Tuesday, June 03, 2008

Honing the pitch: niche markets during a downward trend

There was a cautionary article in last week’s New York Times Magazine about bloggers whose personal lives become too transparent in this public forum. That isn’t about to happen here, but anyone reading these posts will be hard pressed not to notice my penchant for chocolate and iPhones– and perhaps some of my biases about market research and advertising. One message I can't avoid is the delicate dance between mass and niche markets. There will always be magic products that sell across demographic lines, but in the current economic climate, most companies need to know who their real customer base will be for the long haul.

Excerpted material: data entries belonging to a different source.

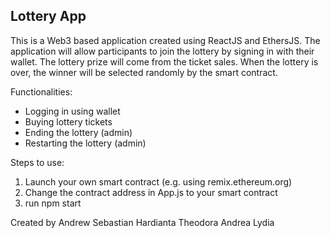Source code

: ## Lottery App

This is a Web3 based application created using ReactJS and EthersJS. The application will allow participants to join the lottery by signing in with their wallet. The lottery prize will come from the ticket sales. When the lottery is over, the winner will be selected randomly by the smart contract. 

Functionalities:
- Logging in using wallet
- Buying lottery tickets
- Ending the lottery (admin)
- Restarting the lottery (admin)

Steps to use:
1. Launch your own smart contract (e.g. using remix.ethereum.org) 
2. Change the contract address in App.js to your smart contract
3. run npm start

Created by
Andrew Sebastian Hardianta
Theodora Andrea Lydia
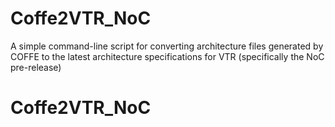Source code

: # Coffe2VTR_NoC

A simple command-line script for converting architecture files generated by COFFE to the latest architecture specifications for VTR (specifically the NoC pre-release)

# Coffe2VTR_NoC
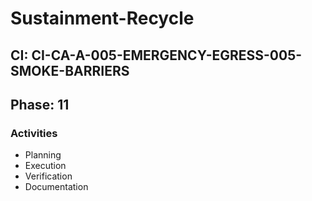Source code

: # Sustainment-Recycle

## CI: CI-CA-A-005-EMERGENCY-EGRESS-005-SMOKE-BARRIERS
## Phase: 11

### Activities
- Planning
- Execution
- Verification
- Documentation
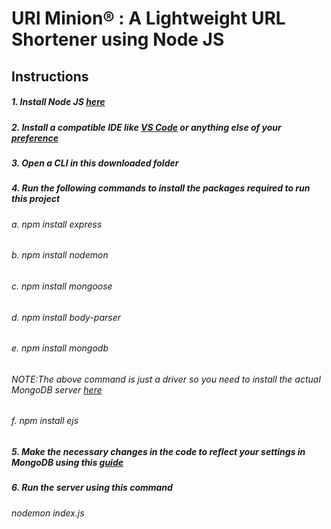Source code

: <h1>URl Minion® : A Lightweight URL Shortener using Node JS </h1>

<h2>Instructions</h4>
<h5>1. Install Node JS <a href="https://nodejs.org/en/download/">here</a> </h5>
<h5>2. Install a compatible IDE like <a href="https://code.visualstudio.com/download">VS Code</a> or anything else of your <a href="https://www.bacancytechnology.com/blog/top-ides-for-nodejs-application-development">preference</a></h5>
<h5>3. Open a CLI in this downloaded folder </h5>
<h5>4. Run the following commands to install the packages required to run this project</h5>
<h6>a. npm install express</h6>
<h6>b. npm install nodemon</h6>
<h6>c. npm install mongoose</h6>
<h6>d. npm install body-parser</h6>
<h6>e. npm install mongodb</h6>
<h6>NOTE:The above command is just a driver so you need to install the actual MongoDB server <a href="https://www.mongodb.com/download-center/community">here</a></h6>
<h6>f. npm install ejs </h6>
<h5>5. Make the necessary changes in the code to reflect your settings in MongoDB using this <a href="https://www.freecodecamp.org/news/learn-mongodb-a4ce205e7739/">guide</a></h5>
<h5>6. Run the server using this command</h5>
<h6>nodemon index.js</h6>
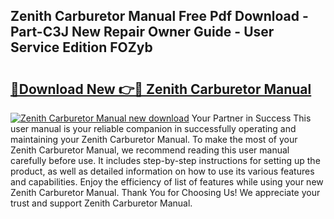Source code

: ## Zenith Carburetor Manual Free Pdf Download - Part-C3J New Repair Owner Guide - User Service Edition FOZyb

# <h2><a href="http://bc36808.oget.top/?id=Zenith+Carburetor+Manual">🔗Download New 👉🔴 Zenith Carburetor Manual</a></h2>

[![Zenith Carburetor Manual new download](https://i.imgur.com/5g1atiW.png)](http://bc36808.oget.top/?id=Zenith+Carburetor+Manual)
Your Partner in Success This user manual is your reliable companion in successfully operating and maintaining your Zenith Carburetor Manual. To make the most of your Zenith Carburetor Manual, we recommend reading this user manual carefully before use. It includes step-by-step instructions for setting up the product, as well as detailed information on how to use its various features and capabilities. Enjoy the efficiency of list of features while using your new Zenith Carburetor Manual. Thank You for Choosing Us! We appreciate your trust and support Zenith Carburetor Manual.

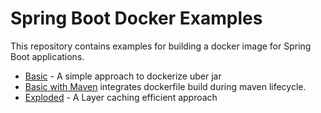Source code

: # Spring Boot Docker Examples

This repository contains examples for building a docker image for Spring Boot applications.

 - [Basic](./basic/README.md) - A simple approach to dockerize uber jar 
 - [Basic with Maven](./basic-maven-dockerfile-plugin/README.md) integrates dockerfile build during maven lifecycle.
 - [Exploded](./exploded/README.md) - A Layer caching efficient approach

Of course, some big groups -- older people and teens -- will simply remain important because of their sheer size. It’s smart to target ads to baby boomers as they age and to teenagers, who set and build trends even when they aren’t spending at the same amazing rates. Just recently, three interesting stories pinpointed why niche markets need specific products and marketing campaigns:

First, Marketing Daily notes that while sales of home repair and yard maintenance goods are on the downward trend, sales of certain luxury goods remain high – and the buyers are men with money. It doesn’t mean it’s an easy sell. According to Mires+ Ball, these men require a particular sales pitch:

For higher-end clients, that means "you have to tell a pretty smart story, but then back it up with something tangible, and performance driven. Anything that looks like frivolous excess - visuals that show a house with eight cars in the driveway, for instance-just doesn't play." While affluent men are still spending, he says, all the dour economic headlines have also meant that they're likely to be far pickier, using higher standards to justify splurges. "Men will scrimp and save on everyday things, so that they can make that one big purchase that's really meaningful -whether it's a surfboard, a guitar, a wristwatch or a car."
Second, a new study confirms that gay brands are good business. Some companies, like Subaru, Absolut, and Levi’s have already recognized the power of brand marketing to gays and lesbians. While market research tends to overestimate the wealth and disposable income of gay households, it is true that gay and lesbian consumers are a loyal and vociferous group. A study for the ad agency Prime Access and media group PlanetOut found that advertising makes a huge difference in perception and purchasing decisions by gays and lesbians, who preferred gay-friendly companies. LGBT folks were also much more likely than their straight counterparts to boycott or reject products from companies with anti-gay agendas.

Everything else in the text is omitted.